Well, it has only two channels - which is in fact, all you require for the overwhelming majority of I²C situations.
The regulator is useful as well. I'm not sure it would matter if you did feed it 3.3 V as well as 5 but it would generally be a better regulated source than from the USB chip in some clones.
The problem is I am not at home, I’m in another city and I cannot buy one here. Is there anything I can do to fix it except buying the regulator?
The wires are connected into a terminal block with screws so the connections are good and the LCD came with pins already soldered to I2C from the factory.
Also I just cut the dupont wires connected to I2C and soilder the wires to pins very well, but now the strange characters apear even more often.
The good part is that at least with this new library the image comes back after about 1 minute.
I just found a buck converter into my toolbox, I took an external power supply, set the buck converter from 12v to exactly 5v and connected the + to I2C and the - to ESP ground. Now I don’t see the strange characters that often but they still appear after a few minutes. What may be the cause?
I saw that the strange characters begin on the screen on the temperature sensor value, maybe there is some interference with DS18B20 sensor which also uses the wire library.
I would be more worried by external relays, switches, ...
External electronics are more likely to introduce electrical noise. Especially coils and inductors.
Thank you, but now the LCD is connected to power from an external supply with a buck converter. Only the ground is common with the developing board. It may still get electrical noise?
What loads are you switching with those relays? Inductive loads are worse for inducing transient power effects than pure resistive loads. Does simply disconnecting the load(s), keeping the relay module connected, also solve the problem ?
The loads are 2 AC devices (a lamp and electric heater) and 2 DC devices (PC fan and a 12v pump). I tried with an SSL relay, but the DC loads did not work, it only connected the AC ones, I didn’t know that SSL relays only work with AC loads.

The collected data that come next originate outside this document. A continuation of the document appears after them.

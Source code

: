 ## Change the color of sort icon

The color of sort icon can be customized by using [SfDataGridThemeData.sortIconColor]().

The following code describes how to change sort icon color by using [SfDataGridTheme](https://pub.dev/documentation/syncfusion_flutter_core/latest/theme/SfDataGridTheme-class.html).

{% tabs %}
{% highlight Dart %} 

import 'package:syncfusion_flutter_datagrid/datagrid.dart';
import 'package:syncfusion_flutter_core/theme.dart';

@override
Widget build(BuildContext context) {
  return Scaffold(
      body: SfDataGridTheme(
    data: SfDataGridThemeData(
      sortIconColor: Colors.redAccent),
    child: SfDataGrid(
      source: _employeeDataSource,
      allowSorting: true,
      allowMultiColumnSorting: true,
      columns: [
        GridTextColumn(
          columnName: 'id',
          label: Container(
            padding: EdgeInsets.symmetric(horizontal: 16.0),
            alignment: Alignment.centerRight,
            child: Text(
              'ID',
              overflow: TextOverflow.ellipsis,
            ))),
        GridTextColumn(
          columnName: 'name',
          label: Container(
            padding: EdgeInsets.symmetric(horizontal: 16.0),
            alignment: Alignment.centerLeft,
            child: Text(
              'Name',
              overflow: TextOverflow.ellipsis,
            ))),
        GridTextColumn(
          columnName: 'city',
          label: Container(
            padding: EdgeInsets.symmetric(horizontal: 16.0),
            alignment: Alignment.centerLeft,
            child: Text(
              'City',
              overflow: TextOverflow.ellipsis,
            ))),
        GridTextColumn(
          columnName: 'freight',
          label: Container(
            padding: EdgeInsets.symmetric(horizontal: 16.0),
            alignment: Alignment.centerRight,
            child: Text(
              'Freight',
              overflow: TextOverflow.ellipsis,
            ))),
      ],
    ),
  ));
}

I would think it could be an issue.
It would be hooking up the 3v output from the Arduino board 3v regulator to the 3v output of the level shifter 3v regulator.
i.e. it is connecting the outputs of two different 3v regulators together.
OK. The pump and fan will certainly be inductive so it could be worth just temporarily disconnecting these from the relay module to see if it has any impact on the problem.
The relay module can be powered powered by 2 different supplies. Vcc and JD-Vcc are separate. See the schematic in this link: 4 Channel 5V Relay Module - Wiki.
Incidentally, I've never previously seen a level shifter with a built-in regulator. I suppose it could be useful if you are connecting a 3.3 volt peripheral to a 5 volt Arduino (which you are not doing).
It is quite useful for 5v master to low power 3v slaves since you just hook the device to power on the 5v side and the slave can get its power from the 3v side.
But as you said in this case it is a 3v master to 5v slave.
However, it is still useful in this application as it removes one wire connection.
The 3v pullups are on the level shifter and get the 3v power from the on device regulator.
In post #29 Seems like you kind of already showed it is related to the relays and switching.
Now take a step back way back.
We need you to fully disclose everything you are doing.
You started off telling us some things in your original post.
But you have now disclosed that you have more components than what you originally stated.
Details really matter. Had you originally told us about the relays we would have gone down different paths to try to find the issue as using relays has many known issues.
Please now post a full details of what this project/code is doing along with a full schematic of everything you have connected and show a few pictures of your project so we can see how things are wired up.
By the way, no need to delete posts. There is a "pencil" icon below your post which allows you to edit it.
Just don't change older posts in a way that makes later comments look silly. You are always welcome to add code tags to code that was previously posted without them.